Multithreading and Synchronization
What is that?I assume that most of you know what a thread is. Basically it's a mechanism that allows code to be executed in a parallel fashion which helps speed up programs by making use of hardware intended for this purpose (such as multi-core CPUs).
How do I use it?It depends on the programming language and what kind of API you have at your disposal, but the basic idea is that you create a thread which will execute a portion of your code. There is something called the "main thread" which is basically the thread your code is running on initially. Usually code does not run on more than one thread without you specifying it explicitely, but some OSes try to make use of threads by default (like Android) in order to speed things up on their end. From that "main thread" you can then spawn new threads and execute code in a parallel fashion.

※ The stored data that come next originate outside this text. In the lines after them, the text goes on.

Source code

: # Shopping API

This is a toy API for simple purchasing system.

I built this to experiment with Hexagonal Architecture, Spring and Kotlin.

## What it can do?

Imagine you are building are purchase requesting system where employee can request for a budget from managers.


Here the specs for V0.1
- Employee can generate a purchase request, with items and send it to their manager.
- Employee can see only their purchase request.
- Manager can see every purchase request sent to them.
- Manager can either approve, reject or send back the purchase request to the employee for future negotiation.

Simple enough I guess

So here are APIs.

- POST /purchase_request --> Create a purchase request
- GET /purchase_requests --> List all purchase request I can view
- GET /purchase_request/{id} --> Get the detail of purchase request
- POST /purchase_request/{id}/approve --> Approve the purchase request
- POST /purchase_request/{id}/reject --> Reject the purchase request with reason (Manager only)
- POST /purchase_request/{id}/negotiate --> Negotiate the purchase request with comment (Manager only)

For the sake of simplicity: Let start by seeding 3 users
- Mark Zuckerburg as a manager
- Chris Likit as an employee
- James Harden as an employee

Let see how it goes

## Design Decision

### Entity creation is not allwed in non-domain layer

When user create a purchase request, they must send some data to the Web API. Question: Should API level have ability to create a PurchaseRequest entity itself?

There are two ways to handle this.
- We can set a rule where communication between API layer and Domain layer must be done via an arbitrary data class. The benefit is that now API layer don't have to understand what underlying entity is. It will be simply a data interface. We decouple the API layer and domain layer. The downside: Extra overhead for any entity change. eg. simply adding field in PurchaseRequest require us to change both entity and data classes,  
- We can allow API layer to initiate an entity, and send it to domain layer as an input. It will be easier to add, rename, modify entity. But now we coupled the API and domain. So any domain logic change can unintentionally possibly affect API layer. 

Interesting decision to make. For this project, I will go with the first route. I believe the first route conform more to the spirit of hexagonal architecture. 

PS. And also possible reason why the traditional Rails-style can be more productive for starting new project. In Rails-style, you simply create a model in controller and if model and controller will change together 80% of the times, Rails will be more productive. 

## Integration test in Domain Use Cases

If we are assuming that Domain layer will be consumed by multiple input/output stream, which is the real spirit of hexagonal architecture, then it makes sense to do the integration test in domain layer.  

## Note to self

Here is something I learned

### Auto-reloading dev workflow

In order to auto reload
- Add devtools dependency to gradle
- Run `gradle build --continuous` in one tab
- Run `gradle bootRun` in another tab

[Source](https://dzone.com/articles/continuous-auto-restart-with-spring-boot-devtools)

What are the problems?The first and obvious problem is that you have to design your program in a different way in order to make use of multi-threading. Often code is interdependent and you can't run stuff in a parallel fashion.
In this code example the value of y is directly influenced by x, so they cannot run in parallel.
This second example is different. y still depends on x and so does a, but a does not depend on y. That means that technically line 2 and 3 could run in parallel.
int x = 1;
int y = x + 1;
int a = x + 1;
Keep in mind that this is a very simplified model to explain what kind of code can be made into parallel code. Usually people put audio streaming on another thread so there are no nasty problems with I/O and slow downs of the main thread, because the audio needs to be kept updated. Even though you may not know it, but threading and parallelism in computing has been around for a long time already. If you take a look at some older audio APIs, you will notice that often audio data is fed to an audio driver which then takes care of actually playing.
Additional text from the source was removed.